Aber zurück auf unseren Ausflug: Das Meer schimmert smaragdgrün und die Düfte der mediterranen Macchia erfüllen die Luft. Hier liegt die bezaubernde Bucht „dell’Ischia“ mit ihren beiden kleinen Kieselstränden, die wie eingefasste kostbare Steine aus rotem Granit erscheinen. Weiter auf unserer Route treffen wir auf La Rota mit ihrem Aufeinanderfolgen von Mikroeinbuchtungen im schwarzen Felsen.

Den Golf von Fonza durchquerend und Priolo hinter uns lassend, erreichen wir Longio, wo das Weiß des Granits das Meer türkisfarben erscheinen lässt. Das darüber liegende Tal des Königs beschwört altertümliche Legenden aus längst vergangenen Tagen der Insel hervor.

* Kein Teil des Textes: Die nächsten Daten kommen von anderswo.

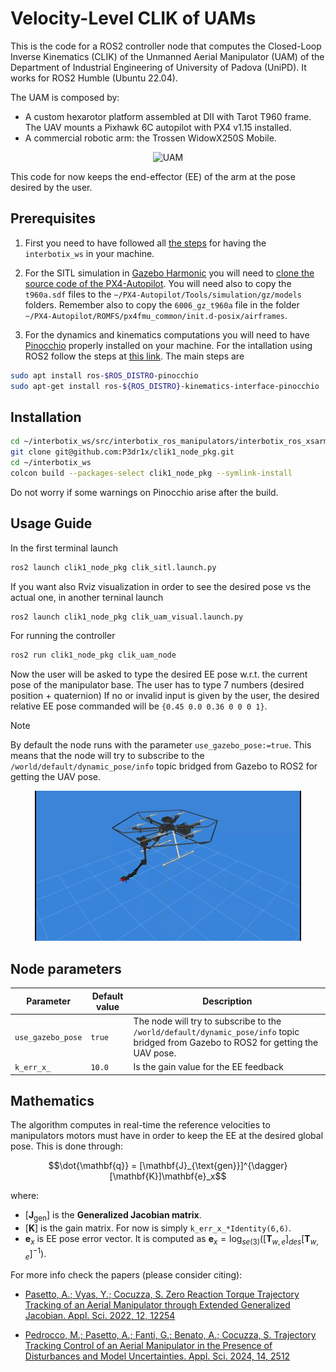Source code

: # Velocity-Level CLIK of UAMs

This is the code for a ROS2 controller node that computes the Closed-Loop Inverse Kinematics (CLIK) of the Unmanned Aerial Manipulator (UAM) of the Department of Industrial Engineering of University of Padova (UniPD). It works for ROS2 Humble (Ubuntu 22.04).

The UAM is composed by:
- A custom hexarotor platform assembled at DII with Tarot T960 frame. The UAV mounts a Pixhawk 6C autopilot with PX4 v1.15 installed.
- A commercial robotic arm: the Trossen WidowX250S Mobile.

<div align="center">
  <img src="media/UAM.gif" alt="UAM">
</div>

This code for now keeps the end-effector (EE) of the arm at the pose desired by the user. 

## Prerequisites

1) First you need to have followed all [the steps](https://docs.trossenrobotics.com/interbotix_xsarms_docs/ros_interface/ros2/software_setup.html#amd64-architecture) for having the `interbotix_ws` in your machine.

2. For the SITL simulation in [Gazebo Harmonic](https://docs.px4.io/main/en/sim_gazebo_gz/#gazebo-simulation) you will need to [clone the source code of the PX4-Autopilot](https://docs.px4.io/main/en/dev_setup/building_px4.html#building-px4-software). You will need also to copy the `t960a.sdf` files to the `~/PX4-Autopilot/Tools/simulation/gz/models` folders. Remember also to copy the `6006_gz_t960a` file in the folder `~/PX4-Autopilot/ROMFS/px4fmu_common/init.d-posix/airframes`.

3. For the dynamics and kinematics computations you will need to have [Pinocchio](https://gepettoweb.laas.fr/doc/stack-of-tasks/pinocchio/devel/doxygen-html/index.html) properly installed on your machine. For the intallation using ROS2 follow the steps at [this link](https://github.com/stack-of-tasks/pinocchio#ros). The main steps are

```bash
sudo apt install ros-$ROS_DISTRO-pinocchio
sudo apt-get install ros-${ROS_DISTRO}-kinematics-interface-pinocchio
```

## Installation

```bash
cd ~/interbotix_ws/src/interbotix_ros_manipulators/interbotix_ros_xsarms
git clone git@github.com:P3dr1x/clik1_node_pkg.git
cd ~/interbotix_ws
colcon build --packages-select clik1_node_pkg --symlink-install
```
Do not worry if some warnings on Pinocchio arise after the build. 

## Usage Guide

In the first terminal launch

```bash
ros2 launch clik1_node_pkg clik_sitl.launch.py
```

If you want also Rviz visualization in order to see the desired pose vs the actual one, in another terninal launch

```bash
ros2 launch clik1_node_pkg clik_uam_visual.launch.py
```

For running the controller 

```bash
ros2 run clik1_node_pkg clik_uam_node
```

Now the user will be asked to type the desired EE pose w.r.t. the current pose of the manipulator base. The user has to type 7 numbers (desired position + quaternion) 
If no or invalid input is given by the user, the desired relative EE pose commanded will be `{0.45 0.0 0.36 0 0 0 1}`.

> [!NOTE] 
> By default the node runs with the parameter `use_gazebo_pose:=true`. This means that the node will try to subscribe to the `/world/default/dynamic_pose/info` topic bridged from Gazebo to ROS2 for getting the UAV pose. 

<div align="center">
  <img src="media/GIF_Rviz.gif" alt="UAM">
</div>

## Node parameters

Parameter      |Default value |   Description    |
|-------------------|---------------|------------|
| `use_gazebo_pose` | `true` | The node will try to subscribe to the `/world/default/dynamic_pose/info` topic bridged from Gazebo to ROS2 for getting the UAV pose. 
| `k_err_x_` | `10.0` | Is the gain value for the EE feedback 

## Mathematics

The algorithm computes in real-time the reference velocities to manipulators motors must have in order to keep the EE at the desired global pose. This is done through:

$$\dot{\mathbf{q}} = [\mathbf{J}_{\text{gen}}]^{\dagger}[\mathbf{K}]\mathbf{e}_x$$

where:

- $[\mathbf{J}_{\text{gen}}]$ is the **Generalized Jacobian matrix**.
- $[\mathbf{K}]$ is the gain matrix. For now is simply `k_err_x_*Identity(6,6)`.
- $\mathbf{e}_x$ is EE pose error vector. It is computed as $\mathbf{e}_x = \log_{se(3)}([\mathbf{T}_{w,e}]_{des}[\mathbf{T}_{w,e}]^{-1})$.

For more info check the papers (please consider citing):

- [Pasetto, A.; Vyas, Y.; Cocuzza, S. Zero Reaction Torque Trajectory Tracking of an Aerial Manipulator through Extended Generalized Jacobian. Appl. Sci. 2022, 12, 12254](https://doi.org/10.3390/app122312254)

- [Pedrocco, M.; Pasetto, A.; Fanti, G.; Benato, A.; Cocuzza, S. Trajectory Tracking Control of an Aerial Manipulator in the Presence of Disturbances and Model Uncertainties. Appl. Sci. 2024, 14, 2512](https://doi.org/10.3390/app14062512)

Nach der Landspitze von Mete lassen wir rechts von uns den Felsen Triglia liegen und erreichen zuerst Ripa Nera und dann die Bucht von Fico. Hier bieten strahlende Kristalle aus Granit ein ungeahntes Schauspiel auf den Felsen. Ein wenig weiter liegt eine kleine Grotte mit einer Süßwasserquelle, ein gern besuchter Platz der hier ansässigen Seevögel.

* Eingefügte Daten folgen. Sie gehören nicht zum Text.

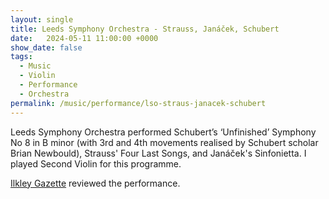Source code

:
 ```yaml
---
layout: single
title: Leeds Symphony Orchestra - Strauss, Janáček, Schubert
date:   2024-05-11 11:00:00 +0000
show_date: false
tags: 
  - Music
  - Violin
  - Performance
  - Orchestra
permalink: /music/performance/lso-straus-janacek-schubert
---
```


Leeds Symphony Orchestra performed Schubert’s ‘Unfinished’ Symphony No 8 in B minor (with 3rd and 4th movements realised by Schubert scholar Brian Newbould), Strauss' Four Last Songs, and Janáček's Sinfonietta. I played Second Violin for this programme.

[Ilkley Gazette][Ilkley Gazette] reviewed the performance.

[Ilkley Gazette]: https://www.ilkleygazette.co.uk/news/24322902.review-leeds-symphony-orchestra-st-georges-church-leeds/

Weiter geht es in Richtung der Untiefen von Coralline. Der enorme Granitblock steigt bis in eine Tiefe von 73 Metern hinab und weist ein reiches und vielfältiges Leben im transparenten Meer auf. Hier stürzen sich die eleganten Kormorane ins Meer, um auf Beutesuche zu gehen.

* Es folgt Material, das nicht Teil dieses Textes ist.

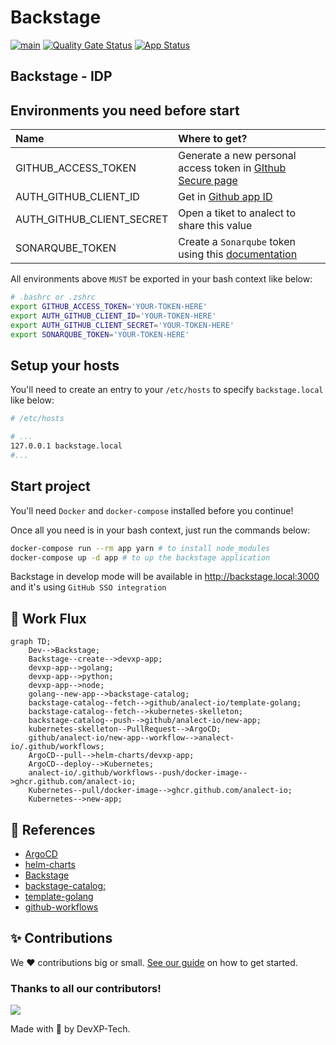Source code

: # Backstage

[![main](https://github.com/analect-io/backstage/actions/workflows/main.yml/badge.svg)](https://github.com/analect-io/backstage/actions/workflows/main.yml)
[![Quality Gate Status](https://sonar.analect.com/api/project_badges/measure?project=backstage&metric=alert_status&token=6b826098cc984faf7c32b5f980fc84ac0e3b2880)](https://sonar.analect.com/dashboard?id=backstage)
[![App Status](https://argocd.analect.com/api/badge?name=prd-backstage&revision=true)](https://argocd.analect.com/applications/prd-backstage)

## Backstage - IDP

## Environments you need before start

| Name                      | Where to get?                                                                                                   |
| :------------------------ | :-------------------------------------------------------------------------------------------------------------- |
| GITHUB_ACCESS_TOKEN       | Generate a new personal access token in [GIthub Secure page](https://github.com/settings/tokens)                |
| AUTH_GITHUB_CLIENT_ID     | Get in [Github app ID](https://github.com/organizations/analect-io/settings/applications/1927877)             |
| AUTH_GITHUB_CLIENT_SECRET | Open a tiket to analect to share this value                                                                       |
| SONARQUBE_TOKEN           | Create a `Sonarqube` token using this [documentation](https://docs.sonarqube.org/latest/user-guide/user-token/) |

All environments above `MUST` be exported in your bash context like below:

```sh
# .bashrc or .zshrc
export GITHUB_ACCESS_TOKEN='YOUR-TOKEN-HERE'
export AUTH_GITHUB_CLIENT_ID='YOUR-TOKEN-HERE'
export AUTH_GITHUB_CLIENT_SECRET='YOUR-TOKEN-HERE'
export SONARQUBE_TOKEN='YOUR-TOKEN-HERE'
```

## Setup your hosts

You'll need to create an entry to your `/etc/hosts` to specify `backstage.local` like below:

```sh
# /etc/hosts

# ...
127.0.0.1 backstage.local
#...

```

## Start project

You'll need `Docker` and `docker-compose` installed before you continue!

Once all you need is in your bash context, just run the commands below:

```sh
docker-compose run --rm app yarn # to install node_modules
docker-compose up -d app # to up the backstage application
```

Backstage in develop mode will be available in <http://backstage.local:3000> and it's using `GitHub SSO integration`


## 🚦 Work Flux

```mermaid
graph TD;
    Dev-->Backstage;
    Backstage--create-->devxp-app;
    devxp-app-->golang;
    devxp-app-->python;
    devxp-app-->node;
    golang--new-app-->backstage-catalog;
    backstage-catalog--fetch-->github/analect-io/template-golang;
    backstage-catalog--fetch-->kubernetes-skelleton;
    backstage-catalog--push-->github/analect-io/new-app;
    kubernetes-skelleton--PullRequest-->ArgoCD;
    github/analect-io/new-app--workflow-->analect-io/.github/workflows;
    ArgoCD--pull-->helm-charts/devxp-app;
    ArgoCD--deploy-->Kubernetes;
    analect-io/.github/workflows--push/docker-image-->ghcr.github.com/analect-io;
    Kubernetes--pull/docker-image-->ghcr.github.com/analect-io;
    Kubernetes-->new-app;
```

## 🧩 References 

- [ArgoCD](https://github.com/analect-io/gitops)
- [helm-charts](https://github.com/analect-io/helm-charts)
- [Backstage](https://github.com/analect-io/backstage)
- [backstage-catalog:](https://github.com/analect-io/backstage-catalog)
- [template-golang](https://github.com/analect-io/template-golang)
- [github-workflows](https://github.com/analect-io/.github)


## ✨ Contributions

We ❤️ contributions big or small. [See our guide](contributing.md) on how to get started.

### Thanks to all our contributors!

<a href="https://github.com/analect-io/backstage/graphs/contributors">
  <img src="https://contrib.rocks/image?repo=analect/backstage" />
</a>

Made with 💜 by DevXP-Tech.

Der herrliche Strand von Paradiso, für Schiffe und Schlauchboote nicht zugänglich, bietet im Schatten der schönen Grotte einen optimalen Rastplatz. Ein wenig später erreichen wir die Bucht Inferno, mit einer Vielzahl von Seemöwen und reichen, mit Seegras bewachsenen Wassertiefen, die verschiedenen Fischarten ein optimales Zuhause bieten.

An der Landzunge Contessa vorbei, über der man die militärischen Aufstellungen aus dem Zweiten Weltkrieg erkennt, kommen wir an den Zielpunkt unserer Exkursion: dem weichen Sandstrand von Lacona.